I think it’s also important to notice that, despite their preparedness, the five who did bring oil for their lamps were still surprised when the bridegroom appeared! It seems there have been people in every generation of the Church’s history that have tried to predict the coming of the Lord based on things happening around them. Upstate New York is notorious for producing such “millenarian” groups like the Seventh-Day Adventists and the Shakers. The reality is, however, like Jesus says in this passage from Matthew 25: “you know neither the day nor the hour” (v. 13).

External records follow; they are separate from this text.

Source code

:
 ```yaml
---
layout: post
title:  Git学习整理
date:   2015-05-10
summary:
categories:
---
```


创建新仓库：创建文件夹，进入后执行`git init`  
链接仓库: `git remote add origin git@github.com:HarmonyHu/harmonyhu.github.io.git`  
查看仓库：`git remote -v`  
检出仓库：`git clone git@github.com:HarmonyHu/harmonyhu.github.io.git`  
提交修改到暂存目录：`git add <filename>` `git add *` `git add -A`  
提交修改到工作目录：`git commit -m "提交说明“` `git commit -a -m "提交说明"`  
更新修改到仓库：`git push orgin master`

There is much that many people are anxious about these days. Some people may tell you, “Despair! If Jesus really cared about us, he’d come back and do something about it already. Abandon your hope! Jesus isn’t coming!” Don’t listen to them. The bridegroom delays but he hasn’t abandoned us. Other people may say, “The Bible has predicted the things we’re seeing in the world, and we can know exactly what God is going to do next!” Don’t listen to them, either! We don’t know when Jesus will return.

The only thing we do know is that Jesus has told us to be ready. So… let’s be ready. Let’s not let him find us sleeping or unprepared. Let’s get serious about our faith. Let’s decide that if Jesus does return tomorrow, he’ll find us loving our neighbor with selflessness and humility… which is what he really wants us to do.